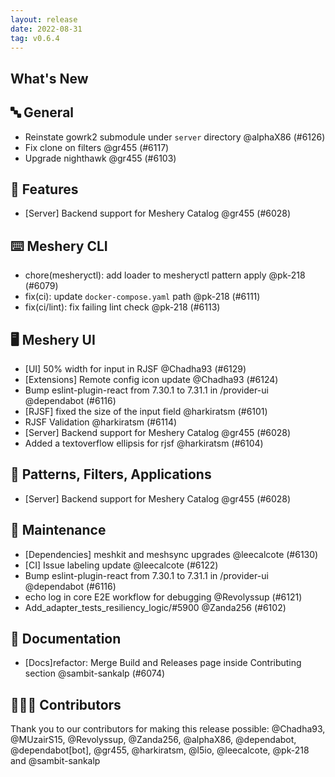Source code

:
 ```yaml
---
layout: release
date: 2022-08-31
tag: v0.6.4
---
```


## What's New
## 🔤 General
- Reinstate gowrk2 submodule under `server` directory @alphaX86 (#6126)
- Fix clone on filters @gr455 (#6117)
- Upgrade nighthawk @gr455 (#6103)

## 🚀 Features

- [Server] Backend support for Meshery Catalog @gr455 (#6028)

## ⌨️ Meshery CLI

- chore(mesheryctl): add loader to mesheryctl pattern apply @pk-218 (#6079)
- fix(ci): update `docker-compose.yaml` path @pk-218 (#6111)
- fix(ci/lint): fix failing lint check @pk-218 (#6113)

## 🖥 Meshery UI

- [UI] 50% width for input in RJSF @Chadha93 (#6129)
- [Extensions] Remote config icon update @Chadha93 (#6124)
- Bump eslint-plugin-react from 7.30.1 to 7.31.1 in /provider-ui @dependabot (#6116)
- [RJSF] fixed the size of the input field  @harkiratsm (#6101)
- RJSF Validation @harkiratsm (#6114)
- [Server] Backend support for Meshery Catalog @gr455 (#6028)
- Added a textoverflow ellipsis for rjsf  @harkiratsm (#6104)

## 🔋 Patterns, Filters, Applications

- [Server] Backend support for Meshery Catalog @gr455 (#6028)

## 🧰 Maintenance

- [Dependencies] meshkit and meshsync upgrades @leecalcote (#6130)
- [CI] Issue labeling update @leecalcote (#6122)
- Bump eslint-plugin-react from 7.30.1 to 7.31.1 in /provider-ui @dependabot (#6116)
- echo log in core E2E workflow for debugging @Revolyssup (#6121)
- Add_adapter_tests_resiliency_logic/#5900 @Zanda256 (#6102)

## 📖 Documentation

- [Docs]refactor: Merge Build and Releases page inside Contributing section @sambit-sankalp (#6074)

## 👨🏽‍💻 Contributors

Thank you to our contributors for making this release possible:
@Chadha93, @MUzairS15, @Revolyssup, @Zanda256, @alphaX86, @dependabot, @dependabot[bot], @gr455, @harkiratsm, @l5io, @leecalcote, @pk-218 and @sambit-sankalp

• [Task] Looking at the records above, please output exactly the lines that run from the one holding "- [Dependencies] meshkit" to the final line, and only those.

• [Answer to this task]
- [Dependencies] meshkit and meshsync upgrades @leecalcote (#6130)
- [CI] Issue labeling update @leecalcote (#6122)
- Bump eslint-plugin-react from 7.30.1 to 7.31.1 in /provider-ui @dependabot (#6116)
- echo log in core E2E workflow for debugging @Revolyssup (#6121)
- Add_adapter_tests_resiliency_logic/#5900 @Zanda256 (#6102)

## 📖 Documentation

- [Docs]refactor: Merge Build and Releases page inside Contributing section @sambit-sankalp (#6074)

## 👨🏽‍💻 Contributors

Thank you to our contributors for making this release possible:
@Chadha93, @MUzairS15, @Revolyssup, @Zanda256, @alphaX86, @dependabot, @dependabot[bot], @gr455, @harkiratsm, @l5io, @leecalcote, @pk-218 and @sambit-sankalp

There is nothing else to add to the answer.